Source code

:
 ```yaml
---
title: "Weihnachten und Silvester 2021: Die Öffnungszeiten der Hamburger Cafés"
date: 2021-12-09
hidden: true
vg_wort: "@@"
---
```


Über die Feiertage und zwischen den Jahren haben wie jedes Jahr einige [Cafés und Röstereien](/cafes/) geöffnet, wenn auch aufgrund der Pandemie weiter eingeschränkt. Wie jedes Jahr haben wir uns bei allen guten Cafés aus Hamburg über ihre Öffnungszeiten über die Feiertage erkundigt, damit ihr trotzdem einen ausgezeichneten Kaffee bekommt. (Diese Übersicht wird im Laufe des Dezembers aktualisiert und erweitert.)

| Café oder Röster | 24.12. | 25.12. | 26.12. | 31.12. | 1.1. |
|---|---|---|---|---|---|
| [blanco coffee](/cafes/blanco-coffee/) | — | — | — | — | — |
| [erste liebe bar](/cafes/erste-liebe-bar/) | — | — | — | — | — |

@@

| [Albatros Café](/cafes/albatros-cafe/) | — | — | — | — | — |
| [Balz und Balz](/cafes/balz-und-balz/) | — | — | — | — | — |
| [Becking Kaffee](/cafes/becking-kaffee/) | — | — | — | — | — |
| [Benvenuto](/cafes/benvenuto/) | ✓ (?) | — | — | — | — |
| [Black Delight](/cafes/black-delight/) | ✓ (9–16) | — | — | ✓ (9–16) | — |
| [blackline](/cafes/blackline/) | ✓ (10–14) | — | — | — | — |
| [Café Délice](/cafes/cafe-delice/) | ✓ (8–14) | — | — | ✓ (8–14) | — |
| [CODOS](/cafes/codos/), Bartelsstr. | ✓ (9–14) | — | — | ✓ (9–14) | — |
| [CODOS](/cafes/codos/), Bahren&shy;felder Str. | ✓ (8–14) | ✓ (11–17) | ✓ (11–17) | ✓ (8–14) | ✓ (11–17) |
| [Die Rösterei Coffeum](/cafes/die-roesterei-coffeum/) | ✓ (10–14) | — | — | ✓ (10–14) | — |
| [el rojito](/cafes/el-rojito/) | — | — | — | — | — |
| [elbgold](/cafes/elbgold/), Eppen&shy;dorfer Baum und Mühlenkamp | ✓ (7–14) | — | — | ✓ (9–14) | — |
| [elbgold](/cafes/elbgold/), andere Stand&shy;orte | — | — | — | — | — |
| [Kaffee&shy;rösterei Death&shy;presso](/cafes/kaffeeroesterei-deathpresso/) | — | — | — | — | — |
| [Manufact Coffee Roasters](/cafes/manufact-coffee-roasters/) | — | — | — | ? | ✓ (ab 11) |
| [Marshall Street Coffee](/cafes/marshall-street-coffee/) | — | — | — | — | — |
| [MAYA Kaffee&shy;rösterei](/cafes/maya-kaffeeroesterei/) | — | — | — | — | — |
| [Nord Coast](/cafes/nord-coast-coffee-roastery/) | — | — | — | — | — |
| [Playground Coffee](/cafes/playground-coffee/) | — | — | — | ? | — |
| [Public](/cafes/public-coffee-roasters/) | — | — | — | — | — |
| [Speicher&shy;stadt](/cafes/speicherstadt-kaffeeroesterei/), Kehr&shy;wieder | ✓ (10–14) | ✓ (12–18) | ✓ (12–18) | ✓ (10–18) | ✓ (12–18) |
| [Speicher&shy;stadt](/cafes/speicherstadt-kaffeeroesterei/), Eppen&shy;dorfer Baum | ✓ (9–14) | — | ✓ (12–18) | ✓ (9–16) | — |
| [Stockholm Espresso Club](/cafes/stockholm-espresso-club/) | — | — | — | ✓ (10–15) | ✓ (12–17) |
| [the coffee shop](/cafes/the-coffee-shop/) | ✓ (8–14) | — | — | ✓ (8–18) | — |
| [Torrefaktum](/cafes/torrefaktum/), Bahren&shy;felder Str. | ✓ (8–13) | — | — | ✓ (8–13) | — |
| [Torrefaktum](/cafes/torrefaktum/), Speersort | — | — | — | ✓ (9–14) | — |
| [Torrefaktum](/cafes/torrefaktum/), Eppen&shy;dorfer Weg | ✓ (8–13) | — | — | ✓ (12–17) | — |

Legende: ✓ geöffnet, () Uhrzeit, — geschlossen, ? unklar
• • • • •
- Exercise aim -
Out of the preceding entries, pull every line containing the string "Baum".

- Answer to the problem -
| [elbgold](/cafes/elbgold/), Eppen&shy;dorfer Baum und Mühlenkamp | ✓ (7–14) | — | — | ✓ (9–14) | — |
| [Speicher&shy;stadt](/cafes/speicherstadt-kaffeeroesterei/), Eppen&shy;dorfer Baum | ✓ (9–14) | — | ✓ (12–18) | ✓ (9–16) | — |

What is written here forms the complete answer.